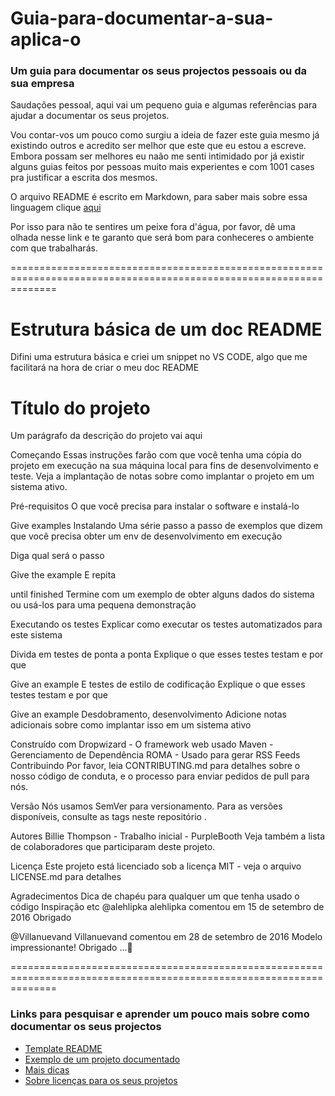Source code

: # Guia-para-documentar-a-sua-aplica-o


### Um guia para documentar os seus projectos pessoais ou da sua empresa

Saudações pessoal, aqui vai um pequeno guia e algumas referências para ajudar a documentar os seus projetos.

Vou contar-vos um pouco como surgiu a ideia de fazer este guia mesmo já existindo outros e acredito ser melhor que este que eu estou a escreve. Embora possam ser melhores eu naão me senti intimidado por já existir alguns guias feitos por pessoas muito mais experientes e com 1001 cases pra justificar a escrita dos mesmos.

O arquivo README é escrito em Markdown, para saber mais sobre essa linguagem clique [aqui](https://blog.da2k.com.br/2015/02/08/aprenda-markdown/)

Por isso para não te sentires um peixe fora d'água, por favor, dê uma olhada nesse link e te garanto que será bom para conheceres o ambiente com que trabalharás.  


====================================================================================================================

# Estrutura básica de um doc README 
Difini uma estrutura básica e criei um snippet no VS CODE, algo que me facilitará na hora de criar o meu doc README

# Título do projeto
Um parágrafo da descrição do projeto vai aqui

Começando
Essas instruções farão com que você tenha uma cópia do projeto em execução na sua máquina local para fins de desenvolvimento e teste. Veja a implantação de notas sobre como implantar o projeto em um sistema ativo.

Pré-requisitos
O que você precisa para instalar o software e instalá-lo

Give examples
Instalando
Uma série passo a passo de exemplos que dizem que você precisa obter um env de desenvolvimento em execução

Diga qual será o passo

Give the example
E repita

until finished
Termine com um exemplo de obter alguns dados do sistema ou usá-los para uma pequena demonstração

Executando os testes
Explicar como executar os testes automatizados para este sistema

Divida em testes de ponta a ponta
Explique o que esses testes testam e por que

Give an example
E testes de estilo de codificação
Explique o que esses testes testam e por que

Give an example
Desdobramento, desenvolvimento
Adicione notas adicionais sobre como implantar isso em um sistema ativo

Construído com
Dropwizard - O framework web usado
Maven - Gerenciamento de Dependência
ROMA - Usado para gerar RSS Feeds
Contribuindo
Por favor, leia CONTRIBUTING.md para detalhes sobre o nosso código de conduta, e o processo para enviar pedidos de pull para nós.

Versão
Nós usamos SemVer para versionamento. Para as versões disponíveis, consulte as tags neste repositório .

Autores
Billie Thompson - Trabalho inicial - PurpleBooth
Veja também a lista de colaboradores que participaram deste projeto.

Licença
Este projeto está licenciado sob a licença MIT - veja o arquivo LICENSE.md para detalhes

Agradecimentos
Dica de chapéu para qualquer um que tenha usado o código
Inspiração
etc
 @alehlipka
alehlipka comentou em 15 de setembro de 2016
Obrigado

 @Villanuevand
Villanuevand comentou em 28 de setembro de 2016
Modelo impressionante! 
Obrigado ...👏


====================================================================================================================


### Links para pesquisar e aprender um pouco mais sobre como documentar os seus projectos

- [Template README](https://gist.github.com/PurpleBooth/109311bb0361f32d87a2) 
- [Exemplo de um projeto documentado](https://github.com/lyef/lyef-react-component)
- [Mais dicas](https://github.com/matiassingers/awesome-readme)
- [Sobre licenças para os seus projetos](https://opensource.org/licenses)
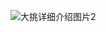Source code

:![大挑详细介绍图片2](https://private-user-images.githubusercontent.com/208356749/435465599-52dae639-fb1d-4728-a9ce-10e94062c220.jpg?jwt=eyJhbGciOiJIUzI1NiIsInR5cCI6IkpXVCJ9.eyJpc3MiOiJnaXRodWIuY29tIiwiYXVkIjoicmF3LmdpdGh1YnVzZXJjb250ZW50LmNvbSIsImtleSI6ImtleTUiLCJleHAiOjE3NDUxNTg1MTcsIm5iZiI6MTc0NTE1ODIxNywicGF0aCI6Ii8yMDgzNTY3NDkvNDM1NDY1NTk5LTUyZGFlNjM5LWZiMWQtNDcyOC1hOWNlLTEwZTk0MDYyYzIyMC5qcGc_WC1BbXotQWxnb3JpdGhtPUFXUzQtSE1BQy1TSEEyNTYmWC1BbXotQ3JlZGVudGlhbD1BS0lBVkNPRFlMU0E1M1BRSzRaQSUyRjIwMjUwNDIwJTJGdXMtZWFzdC0xJTJGczMlMkZhd3M0X3JlcXVlc3QmWC1BbXotRGF0ZT0yMDI1MDQyMFQxNDEwMTdaJlgtQW16LUV4cGlyZXM9MzAwJlgtQW16LVNpZ25hdHVyZT03N2M1MTFiYTFmYWRmMDI5YmY5NTYyMDg2NTYzNzBhZTZiZmI3NWUxYjBiMzU1NDY0Y2UzZmYzY2Q1MzU1ZjYzJlgtQW16LVNpZ25lZEhlYWRlcnM9aG9zdCJ9.paA5Vmy2SF6FjutYvRDD4OIUcaEjlnEbs-E5z2zacKc)
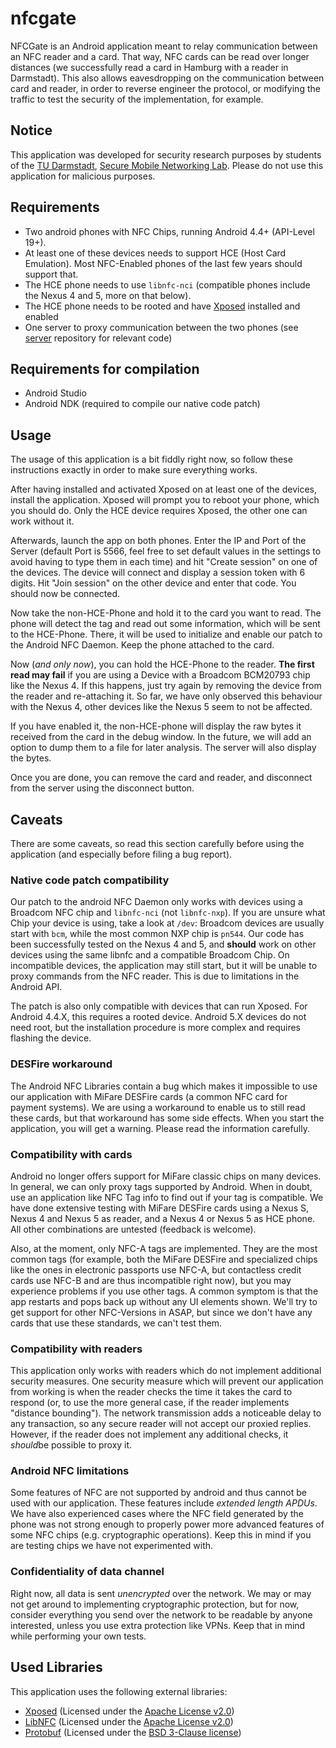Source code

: nfcgate
=======

NFCGate is an Android application meant to relay communication between an NFC reader and a card. That way, NFC cards can be read over longer distances (we successfully read a card in Hamburg with a reader in Darmstadt). This also allows eavesdropping on the communication between card and reader, in order to reverse engineer the protocol, or modifying the traffic to test the security of the implementation, for example.

## Notice
This application was developed for security research purposes by students of the [TU Darmstadt](https://www.tu-darmstadt.de/), [Secure Mobile Networking Lab](https://www.seemoo.tu-darmstadt.de/). Please do not use this application for malicious purposes.

## Requirements
- Two android phones with NFC Chips, running Android 4.4+ (API-Level 19+).
- At least one of these devices needs to support HCE (Host Card Emulation). Most NFC-Enabled phones of the last few years should support that.
- The HCE phone needs to use `libnfc-nci` (compatible phones include the Nexus 4 and 5, more on that below).
- The HCE phone needs to be rooted and have [Xposed](http://repo.xposed.info/) installed and enabled
- One server to proxy communication between the two phones (see [server](https://github.com/nfcgate/server) repository for relevant code)

## Requirements for compilation
- Android Studio
- Android NDK (required to compile our native code patch)

## Usage
The usage of this application is a bit fiddly right now, so follow these instructions exactly in order to make sure everything works.

After having installed and activated Xposed on at least one of the devices, install the application. Xposed will prompt you to reboot your phone, which you should do. Only the HCE device requires Xposed, the other one can work without it.

Afterwards, launch the app on both phones. Enter the IP and Port of the Server (default Port is 5566, feel free to set default values in the settings to avoid having to type them in each time) and hit "Create session" on one of the devices. The device will connect and display a session token with 6 digits. Hit "Join session" on the other device and enter that code. You should now be connected.

Now take the non-HCE-Phone and hold it to the card you want to read. The phone will detect the tag and read out some information, which will be sent to the HCE-Phone. There, it will be used to initialize and enable our patch to the Android NFC Daemon. Keep the phone attached to the card.

Now (*and only now*), you can hold the HCE-Phone to the reader. **The first read may fail** if you are using a Device with a Broadcom BCM20793 chip like the Nexus 4. If this happens, just try again by removing the device from the reader and re-attaching it. So far, we have only observed this behaviour with the Nexus 4, other devices like the Nexus 5 seem to not be affected.

If you have enabled it, the non-HCE-phone will display the raw bytes it received from the card in the debug window. In the future, we will add an option to dump them to a file for later analysis. The server will also display the bytes.

Once you are done, you can remove the card and reader, and disconnect from the server using the disconnect button.

## Caveats
There are some caveats, so read this section carefully before using the application (and especially before filing a bug report).

### Native code patch compatibility
Our patch to the android NFC Daemon only works with devices using a Broadcom NFC chip and `libnfc-nci` (not `libnfc-nxp`). If you are unsure what Chip your device is using, take a look at `/dev`: Broadcom devices are usually start with `bcm`, while the most common NXP chip is `pn544`. Our code has been successfully tested on the Nexus 4 and 5, and **should** work on other devices using the same libnfc and a compatible Broadcom Chip. On incompatible devices, the application may still start, but it will be unable to proxy commands from the NFC reader. This is due to limitations in the Android API.

The patch is also only compatible with devices that can run Xposed. For Android 4.4.X, this requires a rooted device. Android 5.X devices do not need root, but the installation procedure is more complex and requires flashing the device.

### DESFire workaround
The Android NFC Libraries contain a bug which makes it impossible to use our application with MiFare DESFire cards (a common NFC card for payment systems). We are using a workaround to enable us to still read these cards, but that workaround has some side effects. When you start the application, you will get a warning. Please read the information carefully.

### Compatibility with cards
Android no longer offers support for MiFare classic chips on many devices. In general, we can only proxy tags supported by Android. When in doubt, use an application like NFC Tag info to find out if your tag is compatible. We have done extensive testing with MiFare DESFire cards using a Nexus S, Nexus 4 and Nexus 5 as reader, and a Nexus 4 or Nexus 5 as HCE phone. All other combinations are untested (feedback is welcome).

Also, at the moment, only NFC-A tags are implemented. They are the most common tags (for example, both the MiFare DESFire and specialized chips like the ones in electronic passports use NFC-A, but contactless credit cards use NFC-B and are thus incompatible right now), but you may experience problems if you use other tags. A common symptom is that the app restarts and pops back up without any UI elements shown. We'll try to get support for other NFC-Versions in ASAP, but since we don't have any cards that use these standards, we can't test them.

### Compatibility with readers
This application only works with readers which do not implement additional security measures. One security measure which will prevent our application from working is when the reader checks the time it takes the card to respond (or, to use the more general case, if the reader implements "distance bounding"). The network transmission adds a noticeable delay to any transaction, so any secure reader will not accept our proxied replies. However, if the reader does not implement any additional checks, it *should*be possible to proxy it.

### Android NFC limitations
Some features of NFC are not supported by android and thus cannot be used with our application. These features include *extended length APDUs*. We have also experienced cases where the NFC field generated by the phone was not strong enough to properly power more advanced features of some NFC chips (e.g. cryptographic operations). Keep this in mind if you are testing chips we have not experimented with.

### Confidentiality of data channel
Right now, all data is sent *unencrypted* over the network. We may or may not get around to implementing cryptographic protection, but for now, consider everything you send over the network to be readable by anyone interested, unless you use extra protection like VPNs. Keep that in mind while performing your own tests.

## Used Libraries
This application uses the following external libraries:
- [Xposed](http://repo.xposed.info/) (Licensed under the [Apache License v2.0](http://opensource.org/licenses/Apache-2.0))
- [LibNFC](https://android.googlesource.com/platform/external/libnfc-nci/) (Licensed under the [Apache License v2.0](http://opensource.org/licenses/Apache-2.0))
- [Protobuf](https://code.google.com/p/protobuf/) (Licensed under the [BSD 3-Clause license](http://opensource.org/licenses/BSD-3-Clause))
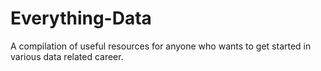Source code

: # Everything-Data
A compilation of useful resources for anyone who wants to get started in various data related career.

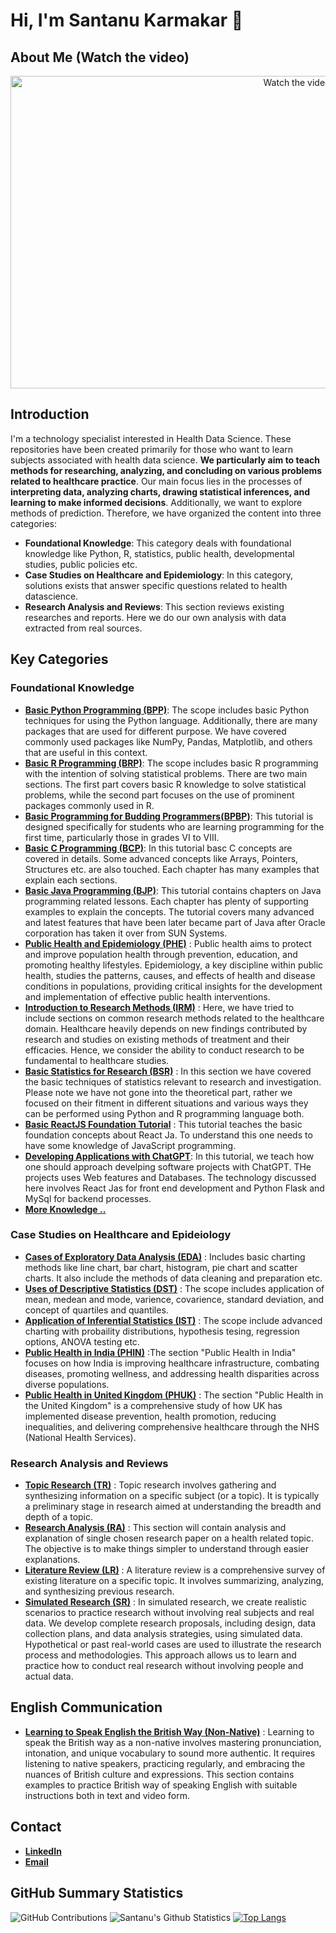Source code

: # Hi, I'm Santanu Karmakar 👋

## About Me (Watch the video) 
 <p align="center">
  <a href="https://www.youtube.com/watch?v=FvoeaVcs6fE" target="_blank">
    <img src="https://img.youtube.com/vi/FvoeaVcs6fE/hqdefault.jpg" alt="Watch the video" width="900" height="500">
  </a>
</p>

## Introduction 
I'm a technology specialist interested in Health Data Science. These repositories have been created primarily for those who want to learn subjects associated with health data science. **We particularly aim to teach methods for researching, analyzing, and concluding on various problems related to healthcare practice**. Our main focus lies in the processes of **interpreting data, analyzing charts, drawing statistical inferences, and learning to make informed decisions**. Additionally, we want to explore methods of prediction. Therefore, we have organized the content into three categories:

- **Foundational Knowledge**: This category deals with foundational knowledge like Python, R, statistics, public health, developmental studies, public policies etc.
- **Case Studies on Healthcare and Epidemiology**: In this category, solutions exists that answer specific questions related to health datascience.
- **Research Analysis and Reviews**: This section reviews existing researches and reports. Here we do our own analysis with data extracted from real sources.


## Key Categories
<!--
<p align="right">
  <a href="https://www.youtube.com/watch?v=9jBWk1SDq9g" target="_blank">
    <img src="https://img.shields.io/badge/take_a_tour-watch_a_video-blue" alt="Watch Video">
  </a>
</p>
-->

### Foundational Knowledge

- [**Basic Python Programming (BPP)**](https://github.com/fromsantanu/BPP-Main):  The scope includes basic Python techniques for using the Python language. Additionally, there are many packages that are used for different purpose. We have covered commonly used packages like NumPy, Pandas, Matplotlib, and others that are useful in this context.
- [**Basic R Programming (BRP)**](https://github.com/fromsantanu/BRP-Main):  The scope includes basic R programming with the intention of solving statistical problems. There are two main sections. The first part covers basic R knowledge to solve statistical problems, while the second part focuses on the use of prominent packages commonly used in R.
- [**Basic Programming for Budding Programmers(BPBP)**](https://github.com/fromsantanu/QBasic-Programming/blob/main/README.md): This tutorial is designed specifically for students who are learning programming for the first time, particularly those in grades VI to VIII.
- [**Basic C Programming (BCP)**](https://github.com/fromsantanu/C-Language/blob/main/README.md): In this tutorial basc C concepts are covered in details. Some advanced concepts like Arrays, Pointers, Structures etc. are also touched. Each chapter has many examples that explain each sections.
- [**Basic Java Programming (BJP)**](https://github.com/fromsantanu/Java-Language/blob/main/README.md): This tutorial contains chapters on Java programming related lessons. Each chapter has plenty of supporting examples to explain the concepts. The tutorial covers many advanced and latest features that have been later became part of Java after Oracle corporation has taken it over from SUN Systems.
- [**Public Health and Epidemiology (PHE)**](https://github.com/fromsantanu/PHE-Main) : Public health aims to protect and improve population health through prevention, education, and promoting healthy lifestyles. Epidemiology, a key discipline within public health, studies the patterns, causes, and effects of health and disease conditions in populations, providing critical insights for the development and implementation of effective public health interventions.
- [**Introduction to Research Methods (IRM)**](https://github.com/fromsantanu/IRM-Main) : Here, we have tried to include sections on common research methods related to the healthcare domain. Healthcare heavily depends on new findings contributed by research and studies on existing methods of treatment and their efficacies. Hence, we consider the ability to conduct research to be fundamental to healthcare studies.
- [**Basic Statistics for Research (BSR)**](https://github.com/fromsantanu/BSR-Main) : In this section we have covered the basic techniques of statistics relevant to research and investigation. Please note we have not gone into the theoretical part, rather we focused on their fitment in different situations and various ways they can be performed using Python and R programming language both.
- [**Basic ReactJS Foundation Tutorial**](https://github.com/fromsantanu/React-Tutorial/blob/main/README.md) : This tutorial teaches the basic foundation concepts about React Ja. To understand this one needs to have some knowledge of JavaScript programming.
- [**Developing Applications with ChatGPT**](https://github.com/fromsantanu/ChatGPTDev-Tutorial/blob/main/README.md): In this tutorial, we teach how one should approach develping software projects with ChatGPT. THe projects uses Web features and Databases. The technology discussed here involves React Jas for front end development and Python Flask and MySql for backend processes.
- [**More Knowledge ..**](https://github.com/fromsantanu/More-Main)

### Case Studies on Healthcare and Epideiology
- [**Cases of Exploratory Data Analysis (EDA)**](https://github.com/fromsantanu/EDA-Main) : Includes basic charting methods like line chart, bar chart, histogram, pie chart and scatter charts. It also include the methods of data cleaning and preparation etc.
- [**Uses of Descriptive Statistics (DST)**](https://github.com/fromsantanu/DST-Main) : The scope includes application of mean, medean and mode, varience, covarience, standard deviation, and concept of quartiles and quantiles.
- [**Application of Inferential Statistics (IST)**](https://github.com/fromsantanu/IST-Main) : The scope include advanced charting with probaility distributions, hypothesis tesing, regression options, ANOVA testing etc.
- [**Public Health in India (PHIN)**](https://github.com/fromsantanu/PHI-Main) :The section "Public Health in India" focuses on how India is improving healthcare infrastructure, combating diseases, promoting wellness, and addressing health disparities across diverse populations.
- [**Public Health in United Kingdom (PHUK)**](https://github.com/fromsantanu/PHUK-Main) : The section "Public Health in the United Kingdom" is a comprehensive study of how UK has implemented disease prevention, health promotion, reducing inequalities, and delivering comprehensive healthcare through the NHS (National Health Services).
<!--

- [Infectious Disease Modeling (IDM) (Comming soon) (Currently disabled)](#) : It will include python scripts for different disease tracking models like SIR, SIER, SIS etc. with examples of disease like Covid, Dengue, TB etc.
- [Non-infectious Disease Modeling (NIDM) (Currently disabled)](#) : Develop Agent-Based Models to understand the spread of diseases in a population by simulating the interactions of individuals.
- [Bio-Statistical Analysis (BSA) (Currently disabled)](#) : Implementing Time-Series Analysis, Clinical Trial Data Analysis, Survival Analysis, Causal Analysis etc using Python and R.
- [Machine Learning and Neural Network (MLNN) (Currently disabled)](#) : Implementing machine learning and neural network to analyze and predict different situations related to health and disease.
- [Data engineering (DEM) (Currently disabled)](#) : These will be a collection of python and SQL scripts extraction, scrapping, cleaning, transfomation and validation of data.
-->
### Research Analysis and Reviews

- [**Topic Research (TR)**](https://github.com/fromsantanu/TR-Main) : Topic research involves gathering and synthesizing information on a specific subject (or a topic). It is typically a preliminary stage in research aimed at understanding the breadth and depth of a topic.
- [**Research Analysis (RA)**](https://github.com/fromsantanu/RA-Main) : This section will contain analysis and explanation of single chosen research paper on a health related topic. The objective is to make things simpler to understand through easier explanations.
- [**Literature Review (LR)**](https://github.com/fromsantanu/LR-Main) : A literature review is a comprehensive survey of existing literature on a specific topic. It involves summarizing, analyzing, and synthesizing previous research.
- [**Simulated Research (SR)**](https://github.com/fromsantanu/SR-Main) : In simulated research, we create realistic scenarios to practice research without involving real subjects and real data. We develop complete research proposals, including design, data collection plans, and data analysis strategies, using simulated data. Hypothetical or past real-world cases are used to illustrate the research process and methodologies. This approach allows us to learn and practice how to conduct real research without involving people and actual data.

## English Communication
- [**Learning to Speak English the British Way (Non-Native)**](https://github.com/fromsantanu/British-English/blob/main/README.md) : Learning to speak the British way as a non-native involves mastering pronunciation, intonation, and unique vocabulary to sound more authentic. It requires listening to native speakers, practicing regularly, and embracing the nuances of British culture and expressions. This section contains examples to practice British way of speaking English with suitable instructions both in text and video form.

## Contact
- [**LinkedIn**](https://www.linkedin.com/in/santanukarmakar/)
- [**Email**](mailto:fromsantanu@gmailcom)

## GitHub Summary Statistics
![GitHub Contributions](https://github-profile-summary-cards.vercel.app/api/cards/profile-details?username=fromsantanu&theme=vue)
![Santanu's Github Statistics](https://github-readme-stats.vercel.app/api?username=fromsantanu&show_icons=true&theme=radical)
[![Top Langs](https://github-readme-stats.vercel.app/api/top-langs/?username=fromsantanu&layout=compact)](https://github.com/fromsantanu/github-readme-stats)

ASSIGNMENT: Of the entries listed above, reproduce only the lines starting at the line containing "- [**Simulated Research" and ending at the line containing "## GitHub Summary Statistics". Include both, exactly as they stand.

RESULT FOR THIS EXERCISE:
- [**Simulated Research (SR)**](https://github.com/fromsantanu/SR-Main) : In simulated research, we create realistic scenarios to practice research without involving real subjects and real data. We develop complete research proposals, including design, data collection plans, and data analysis strategies, using simulated data. Hypothetical or past real-world cases are used to illustrate the research process and methodologies. This approach allows us to learn and practice how to conduct real research without involving people and actual data.

## English Communication
- [**Learning to Speak English the British Way (Non-Native)**](https://github.com/fromsantanu/British-English/blob/main/README.md) : Learning to speak the British way as a non-native involves mastering pronunciation, intonation, and unique vocabulary to sound more authentic. It requires listening to native speakers, practicing regularly, and embracing the nuances of British culture and expressions. This section contains examples to practice British way of speaking English with suitable instructions both in text and video form.

## Contact
- [**LinkedIn**](https://www.linkedin.com/in/santanukarmakar/)
- [**Email**](mailto:fromsantanu@gmailcom)

## GitHub Summary Statistics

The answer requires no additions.